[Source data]
• • • • • • •

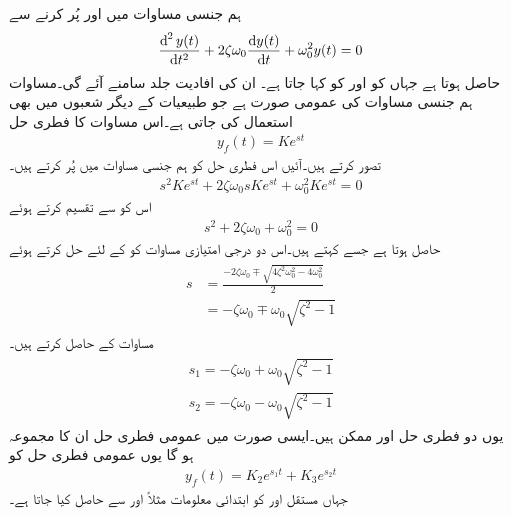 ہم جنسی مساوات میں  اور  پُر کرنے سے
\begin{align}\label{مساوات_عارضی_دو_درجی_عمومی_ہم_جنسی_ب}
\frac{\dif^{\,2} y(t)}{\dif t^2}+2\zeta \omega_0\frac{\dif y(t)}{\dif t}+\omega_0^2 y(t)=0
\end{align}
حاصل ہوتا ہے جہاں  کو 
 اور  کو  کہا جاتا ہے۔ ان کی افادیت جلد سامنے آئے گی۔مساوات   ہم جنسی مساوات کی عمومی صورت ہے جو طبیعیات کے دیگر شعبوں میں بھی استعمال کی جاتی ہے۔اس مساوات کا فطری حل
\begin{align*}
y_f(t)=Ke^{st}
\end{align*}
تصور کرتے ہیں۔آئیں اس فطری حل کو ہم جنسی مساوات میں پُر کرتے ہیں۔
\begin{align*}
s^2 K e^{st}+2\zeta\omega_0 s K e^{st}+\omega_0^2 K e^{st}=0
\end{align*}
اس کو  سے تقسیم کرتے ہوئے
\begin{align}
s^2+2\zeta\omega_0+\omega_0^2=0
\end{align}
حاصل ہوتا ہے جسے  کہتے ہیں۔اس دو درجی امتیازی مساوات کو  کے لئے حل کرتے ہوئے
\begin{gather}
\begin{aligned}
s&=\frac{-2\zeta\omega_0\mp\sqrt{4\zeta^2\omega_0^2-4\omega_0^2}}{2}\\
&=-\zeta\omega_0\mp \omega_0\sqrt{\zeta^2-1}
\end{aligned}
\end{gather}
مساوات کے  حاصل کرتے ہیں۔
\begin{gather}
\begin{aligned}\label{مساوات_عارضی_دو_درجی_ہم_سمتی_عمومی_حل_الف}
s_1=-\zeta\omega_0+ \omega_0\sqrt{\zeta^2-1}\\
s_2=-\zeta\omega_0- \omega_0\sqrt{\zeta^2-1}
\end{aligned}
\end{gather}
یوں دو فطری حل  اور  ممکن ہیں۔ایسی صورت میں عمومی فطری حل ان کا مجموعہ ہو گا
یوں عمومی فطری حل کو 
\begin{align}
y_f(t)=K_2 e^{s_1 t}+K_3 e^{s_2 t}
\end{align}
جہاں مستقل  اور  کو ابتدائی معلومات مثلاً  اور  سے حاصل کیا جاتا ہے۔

• • • • • • •

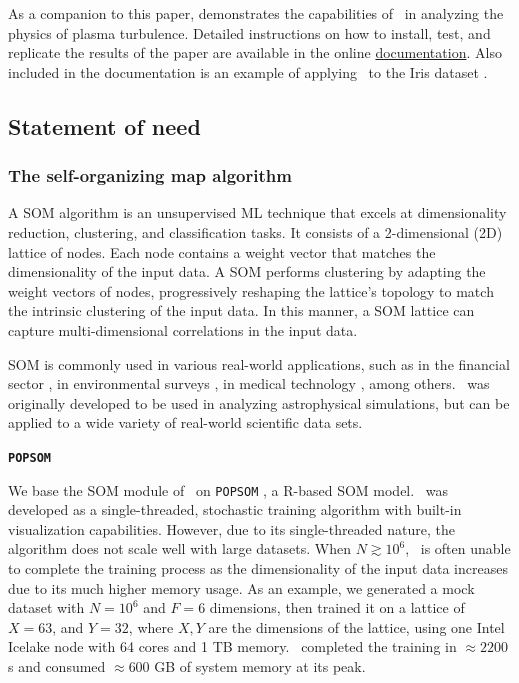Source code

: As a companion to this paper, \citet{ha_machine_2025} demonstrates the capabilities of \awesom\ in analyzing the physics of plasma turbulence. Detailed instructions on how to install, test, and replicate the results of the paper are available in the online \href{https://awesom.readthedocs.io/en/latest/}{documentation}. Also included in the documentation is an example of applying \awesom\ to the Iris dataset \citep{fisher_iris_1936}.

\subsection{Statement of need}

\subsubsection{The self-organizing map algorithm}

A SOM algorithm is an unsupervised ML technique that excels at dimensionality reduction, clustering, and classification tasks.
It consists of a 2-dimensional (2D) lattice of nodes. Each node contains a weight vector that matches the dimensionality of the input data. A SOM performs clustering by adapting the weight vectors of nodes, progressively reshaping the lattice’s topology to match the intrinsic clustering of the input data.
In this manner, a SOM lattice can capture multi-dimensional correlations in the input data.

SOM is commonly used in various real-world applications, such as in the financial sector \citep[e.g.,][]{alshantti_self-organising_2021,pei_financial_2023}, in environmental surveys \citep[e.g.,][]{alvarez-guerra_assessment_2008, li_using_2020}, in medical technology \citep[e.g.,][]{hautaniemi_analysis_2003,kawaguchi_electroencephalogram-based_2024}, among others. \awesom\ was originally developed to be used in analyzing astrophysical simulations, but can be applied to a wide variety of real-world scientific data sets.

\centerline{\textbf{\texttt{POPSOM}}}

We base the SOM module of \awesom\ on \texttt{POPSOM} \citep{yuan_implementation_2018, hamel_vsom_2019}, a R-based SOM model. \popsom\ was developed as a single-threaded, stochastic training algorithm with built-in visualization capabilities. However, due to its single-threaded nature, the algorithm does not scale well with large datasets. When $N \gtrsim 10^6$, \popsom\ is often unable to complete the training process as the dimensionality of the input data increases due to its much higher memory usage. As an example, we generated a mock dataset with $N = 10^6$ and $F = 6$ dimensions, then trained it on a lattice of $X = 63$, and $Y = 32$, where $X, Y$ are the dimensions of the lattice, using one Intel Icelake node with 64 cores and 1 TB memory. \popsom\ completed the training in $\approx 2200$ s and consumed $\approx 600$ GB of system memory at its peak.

• • • • • • •

EXERCISE BRIEF —
Look through the data above for the word "POPSOM". Report each line where it occurs.

ANSWER SECTION —
\centerline{\textbf{\texttt{POPSOM}}}
We base the SOM module of \awesom\ on \texttt{POPSOM} \citep{yuan_implementation_2018, hamel_vsom_2019}, a R-based SOM model. \popsom\ was developed as a single-threaded, stochastic training algorithm with built-in visualization capabilities. However, due to its single-threaded nature, the algorithm does not scale well with large datasets. When $N \gtrsim 10^6$, \popsom\ is often unable to complete the training process as the dimensionality of the input data increases due to its much higher memory usage. As an example, we generated a mock dataset with $N = 10^6$ and $F = 6$ dimensions, then trained it on a lattice of $X = 63$, and $Y = 32$, where $X, Y$ are the dimensions of the lattice, using one Intel Icelake node with 64 cores and 1 TB memory. \popsom\ completed the training in $\approx 2200$ s and consumed $\approx 600$ GB of system memory at its peak.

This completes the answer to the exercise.